Would you please transcribe, exactly as written, the lines of the entries below starting at the one that holds "will load data" and ending at the one that holds "The biggest problem", both included?
Start of PROVIDED RECORDS
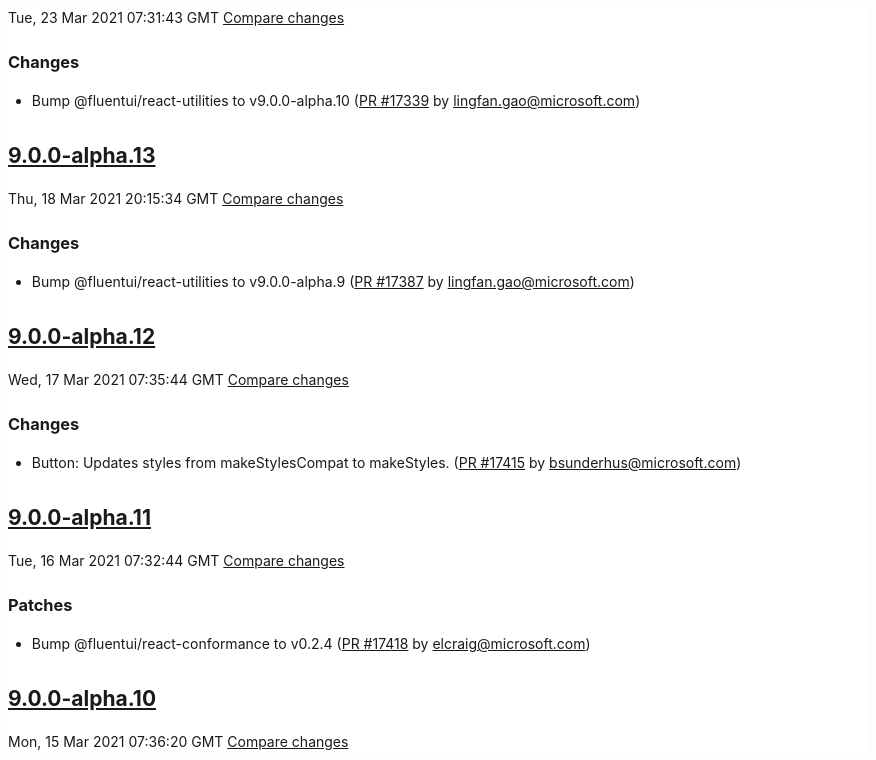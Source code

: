 Tue, 23 Mar 2021 07:31:43 GMT 
[Compare changes](https://github.com/microsoft/fluentui/compare/@fluentui/react-button_v9.0.0-alpha.13..@fluentui/react-button_v9.0.0-alpha.14)

### Changes

- Bump @fluentui/react-utilities to v9.0.0-alpha.10 ([PR #17339](https://github.com/microsoft/fluentui/pull/17339) by lingfan.gao@microsoft.com)

## [9.0.0-alpha.13](https://github.com/microsoft/fluentui/tree/@fluentui/react-button_v9.0.0-alpha.13)

Thu, 18 Mar 2021 20:15:34 GMT 
[Compare changes](https://github.com/microsoft/fluentui/compare/@fluentui/react-button_v9.0.0-alpha.12..@fluentui/react-button_v9.0.0-alpha.13)

### Changes

- Bump @fluentui/react-utilities to v9.0.0-alpha.9 ([PR #17387](https://github.com/microsoft/fluentui/pull/17387) by lingfan.gao@microsoft.com)

## [9.0.0-alpha.12](https://github.com/microsoft/fluentui/tree/@fluentui/react-button_v9.0.0-alpha.12)

Wed, 17 Mar 2021 07:35:44 GMT 
[Compare changes](https://github.com/microsoft/fluentui/compare/@fluentui/react-button_v9.0.0-alpha.11..@fluentui/react-button_v9.0.0-alpha.12)

### Changes

- Button: Updates styles from makeStylesCompat to makeStyles. ([PR #17415](https://github.com/microsoft/fluentui/pull/17415) by bsunderhus@microsoft.com)

## [9.0.0-alpha.11](https://github.com/microsoft/fluentui/tree/@fluentui/react-button_v9.0.0-alpha.11)

Tue, 16 Mar 2021 07:32:44 GMT 
[Compare changes](https://github.com/microsoft/fluentui/compare/@fluentui/react-button_v9.0.0-alpha.10..@fluentui/react-button_v9.0.0-alpha.11)

### Patches

- Bump @fluentui/react-conformance to v0.2.4 ([PR #17418](https://github.com/microsoft/fluentui/pull/17418) by elcraig@microsoft.com)

## [9.0.0-alpha.10](https://github.com/microsoft/fluentui/tree/@fluentui/react-button_v9.0.0-alpha.10)

Mon, 15 Mar 2021 07:36:20 GMT 
[Compare changes](https://github.com/microsoft/fluentui/compare/@fluentui/react-button_v9.0.0-alpha.9..@fluentui/react-button_v9.0.0-alpha.10)
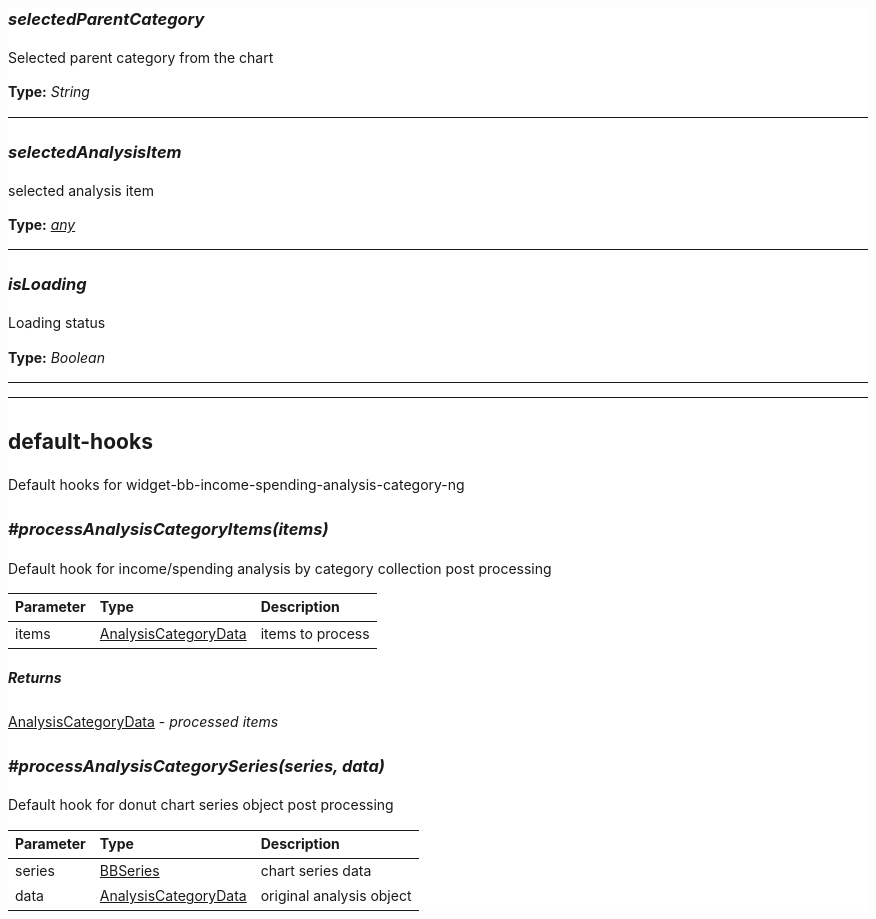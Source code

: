 ### <a name="widget-bb-income-spending-analysis-category-ngselectedParentCategory"></a>*selectedParentCategory*

Selected parent category from the chart

**Type:** *String*


---
### <a name="widget-bb-income-spending-analysis-category-ngselectedAnalysisItem"></a>*selectedAnalysisItem*

selected analysis item

**Type:** *[any](#any)*


---
### <a name="widget-bb-income-spending-analysis-category-ngisLoading"></a>*isLoading*

Loading status

**Type:** *Boolean*


---

---

## default-hooks

Default hooks for widget-bb-income-spending-analysis-category-ng

### <a name="default-hooks_processAnalysisCategoryItems"></a>*#processAnalysisCategoryItems(items)*

Default hook for income/spending analysis by category collection post processing

| Parameter | Type | Description |
| :-- | :-- | :-- |
| items | [AnalysisCategoryData](model-bb-income-spending-analysis-category-ng.html#AnalysisCategoryData) | items to process |

##### Returns

[AnalysisCategoryData](model-bb-income-spending-analysis-category-ng.html#AnalysisCategoryData) - *processed items*

### <a name="default-hooks_processAnalysisCategorySeries"></a>*#processAnalysisCategorySeries(series, data)*

Default hook for donut chart series object post processing

| Parameter | Type | Description |
| :-- | :-- | :-- |
| series | [BBSeries](model-bb-income-spending-analysis-category-ng.html#BBSeries) | chart series data |
| data | [AnalysisCategoryData](model-bb-income-spending-analysis-category-ng.html#AnalysisCategoryData) | original analysis object |
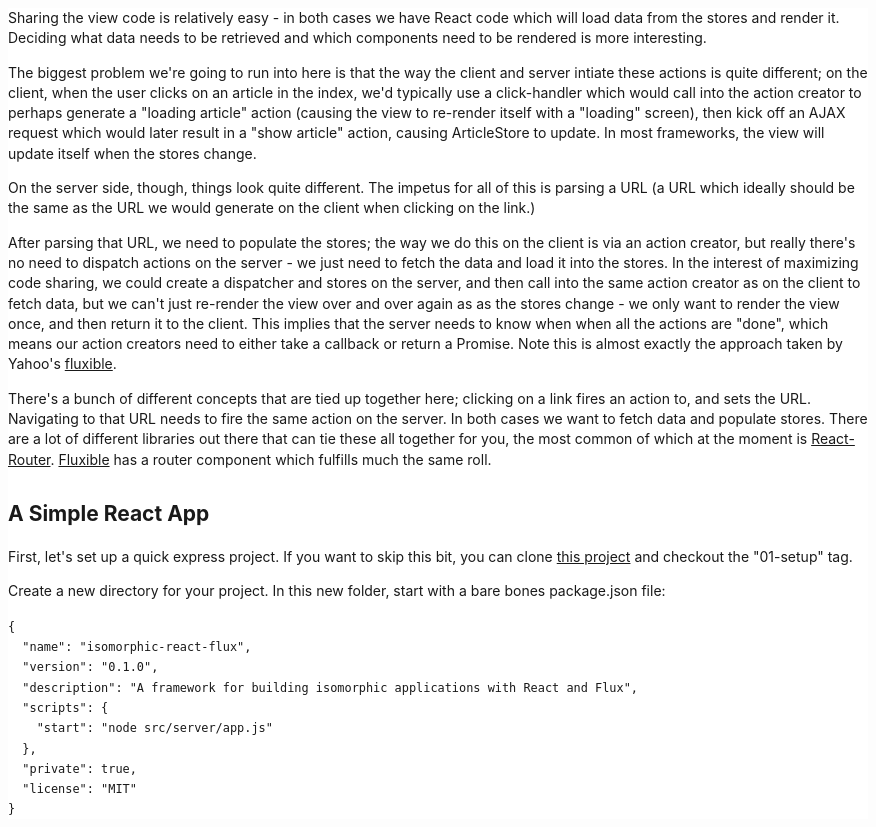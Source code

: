 Sharing the view code is relatively easy - in both cases we have React code which will load data
from the stores and render it.  Deciding what data needs to be retrieved and which components need
to be rendered is more interesting.

The biggest problem we're going to run into here is that the way the client and server intiate these
actions is quite different; on the client, when the user clicks on an article in the index, we'd
typically use a click-handler which would call into the action creator to perhaps generate a
"loading article" action (causing the view to re-render itself with a "loading" screen), then kick
off an AJAX request which would later result in a "show article" action, causing ArticleStore to
update.  In most frameworks, the view will update itself when the stores change.

On the server side, though, things look quite different.  The impetus for all of this is parsing
a URL (a URL which ideally should be the same as the URL we would generate on the client when
clicking on the link.)

After parsing that URL, we need to populate the stores; the way we do this
on the client is via an action creator, but really there's no need to dispatch actions on the
server - we just need to fetch the data and load it into the stores.  In the interest of maximizing
code sharing, we could create a dispatcher and stores on the server, and then call into the same
action creator as on the client to fetch data, but we can't just re-render the view over and over
again as as the stores change - we only want to render the view once, and then return it to the
client.  This implies that the server needs to know when when all the actions are "done", which
means our action creators need to either take a callback or return a Promise.  Note this is almost
exactly the approach taken by Yahoo's
[fluxible](https://github.com/yahoo/fluxible/blob/master/docs/api/Actions.md).

There's a bunch of different concepts that are tied up together here; clicking on a link fires an
action to, and sets the URL.  Navigating to that URL needs to fire the same action on the server.
In both cases we want to fetch data and populate stores.  There are a lot of different libraries
out there that can tie these all together for you, the most common of which at the moment is
[React-Router](https://github.com/rackt/react-router).
[Fluxible](https://github.com/yahoo/flux-router-component) has a router component which fulfills
much the same roll.

## A Simple React App

First, let's set up a quick express project.  If you want to skip this bit, you can clone
[this project](https://github.com/jwalton/node-isomorphic-flux-react) and checkout the
"01-setup" tag.

Create a new directory for your project.  In this new folder, start with a bare bones package.json
file:

    {
      "name": "isomorphic-react-flux",
      "version": "0.1.0",
      "description": "A framework for building isomorphic applications with React and Flux",
      "scripts": {
        "start": "node src/server/app.js"
      },
      "private": true,
      "license": "MIT"
    }
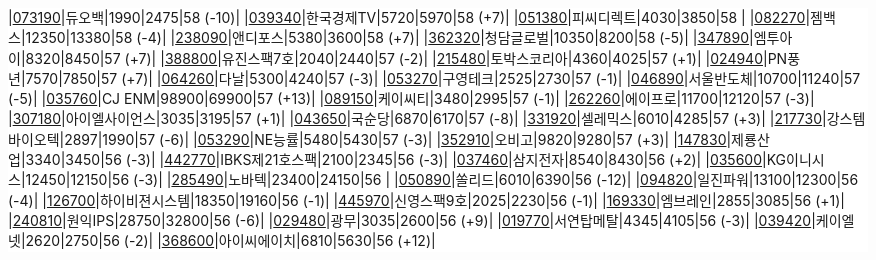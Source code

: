 |[073190](https://finance.daum.net/quotes/A073190)|듀오백|1990|2475|58 (-10)|
|[039340](https://finance.daum.net/quotes/A039340)|한국경제TV|5720|5970|58 (+7)|
|[051380](https://finance.daum.net/quotes/A051380)|피씨디렉트|4030|3850|58 |
|[082270](https://finance.daum.net/quotes/A082270)|젬백스|12350|13380|58 (-4)|
|[238090](https://finance.daum.net/quotes/A238090)|앤디포스|5380|3600|58 (+7)|
|[362320](https://finance.daum.net/quotes/A362320)|청담글로벌|10350|8200|58 (-5)|
|[347890](https://finance.daum.net/quotes/A347890)|엠투아이|8320|8450|57 (+7)|
|[388800](https://finance.daum.net/quotes/A388800)|유진스팩7호|2040|2440|57 (-2)|
|[215480](https://finance.daum.net/quotes/A215480)|토박스코리아|4360|4025|57 (+1)|
|[024940](https://finance.daum.net/quotes/A024940)|PN풍년|7570|7850|57 (+7)|
|[064260](https://finance.daum.net/quotes/A064260)|다날|5300|4240|57 (-3)|
|[053270](https://finance.daum.net/quotes/A053270)|구영테크|2525|2730|57 (-1)|
|[046890](https://finance.daum.net/quotes/A046890)|서울반도체|10700|11240|57 (-5)|
|[035760](https://finance.daum.net/quotes/A035760)|CJ ENM|98900|69900|57 (+13)|
|[089150](https://finance.daum.net/quotes/A089150)|케이씨티|3480|2995|57 (-1)|
|[262260](https://finance.daum.net/quotes/A262260)|에이프로|11700|12120|57 (-3)|
|[307180](https://finance.daum.net/quotes/A307180)|아이엘사이언스|3035|3195|57 (+1)|
|[043650](https://finance.daum.net/quotes/A043650)|국순당|6870|6170|57 (-8)|
|[331920](https://finance.daum.net/quotes/A331920)|셀레믹스|6010|4285|57 (+3)|
|[217730](https://finance.daum.net/quotes/A217730)|강스템바이오텍|2897|1990|57 (-6)|
|[053290](https://finance.daum.net/quotes/A053290)|NE능률|5480|5430|57 (-3)|
|[352910](https://finance.daum.net/quotes/A352910)|오비고|9820|9280|57 (+3)|
|[147830](https://finance.daum.net/quotes/A147830)|제룡산업|3340|3450|56 (-3)|
|[442770](https://finance.daum.net/quotes/A442770)|IBKS제21호스팩|2100|2345|56 (-3)|
|[037460](https://finance.daum.net/quotes/A037460)|삼지전자|8540|8430|56 (+2)|
|[035600](https://finance.daum.net/quotes/A035600)|KG이니시스|12450|12150|56 (-3)|
|[285490](https://finance.daum.net/quotes/A285490)|노바텍|23400|24150|56 |
|[050890](https://finance.daum.net/quotes/A050890)|쏠리드|6010|6390|56 (-12)|
|[094820](https://finance.daum.net/quotes/A094820)|일진파워|13100|12300|56 (-4)|
|[126700](https://finance.daum.net/quotes/A126700)|하이비젼시스템|18350|19160|56 (-1)|
|[445970](https://finance.daum.net/quotes/A445970)|신영스팩9호|2025|2230|56 (-1)|
|[169330](https://finance.daum.net/quotes/A169330)|엠브레인|2855|3085|56 (+1)|
|[240810](https://finance.daum.net/quotes/A240810)|원익IPS|28750|32800|56 (-6)|
|[029480](https://finance.daum.net/quotes/A029480)|광무|3035|2600|56 (+9)|
|[019770](https://finance.daum.net/quotes/A019770)|서연탑메탈|4345|4105|56 (-3)|
|[039420](https://finance.daum.net/quotes/A039420)|케이엘넷|2620|2750|56 (-2)|
|[368600](https://finance.daum.net/quotes/A368600)|아이씨에이치|6810|5630|56 (+12)|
End of PROVIDED RECORDS
EXERCISE RESPONSE:
: Sharing the view code is relatively easy - in both cases we have React code which will load data
from the stores and render it.  Deciding what data needs to be retrieved and which components need
to be rendered is more interesting.

The biggest problem we're going to run into here is that the way the client and server intiate these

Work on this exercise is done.